[Data]
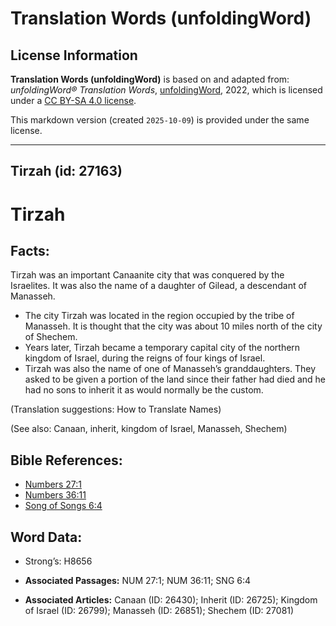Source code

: # Translation Words (unfoldingWord)

## License Information

**Translation Words (unfoldingWord)** is based on and adapted from: _unfoldingWord® Translation Words_, [unfoldingWord](https://unfoldingword.org/utw), 2022, which is licensed under a [CC BY-SA 4.0 license](https://creativecommons.org/licenses/by-sa/4.0/legalcode.en).

This markdown version (created `2025-10-09`) is provided under the same license.



--------------------------------

## Tirzah (id: 27163)

Tirzah
======

Facts:
------

Tirzah was an important Canaanite city that was conquered by the Israelites. It was also the name of a daughter of Gilead, a descendant of Manasseh.

* The city Tirzah was located in the region occupied by the tribe of Manasseh. It is thought that the city was about 10 miles north of the city of Shechem.
* Years later, Tirzah became a temporary capital city of the northern kingdom of Israel, during the reigns of four kings of Israel.
* Tirzah was also the name of one of Manasseh’s granddaughters. They asked to be given a portion of the land since their father had died and he had no sons to inherit it as would normally be the custom.

(Translation suggestions: How to Translate Names)

(See also: Canaan, inherit, kingdom of Israel, Manasseh, Shechem)

Bible References:
-----------------

* [Numbers 27:1](https://ref.ly/Num27:1)
* [Numbers 36:11](https://ref.ly/Num36:11)
* [Song of Songs 6:4](https://ref.ly/Song6:4)

Word Data:
----------

* Strong’s: H8656

* **Associated Passages:** NUM 27:1; NUM 36:11; SNG 6:4
* **Associated Articles:** Canaan (ID: 26430); Inherit (ID: 26725); Kingdom of Israel (ID: 26799); Manasseh (ID: 26851); Shechem (ID: 27081)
[/Data]
• _Instructions to follow_: Show all of the lines above in which "also" is present.

• _Solution for this problem_:
Tirzah was an important Canaanite city that was conquered by the Israelites. It was also the name of a daughter of Gilead, a descendant of Manasseh.
* Tirzah was also the name of one of Manasseh’s granddaughters. They asked to be given a portion of the land since their father had died and he had no sons to inherit it as would normally be the custom.
(See also: Canaan, inherit, kingdom of Israel, Manasseh, Shechem)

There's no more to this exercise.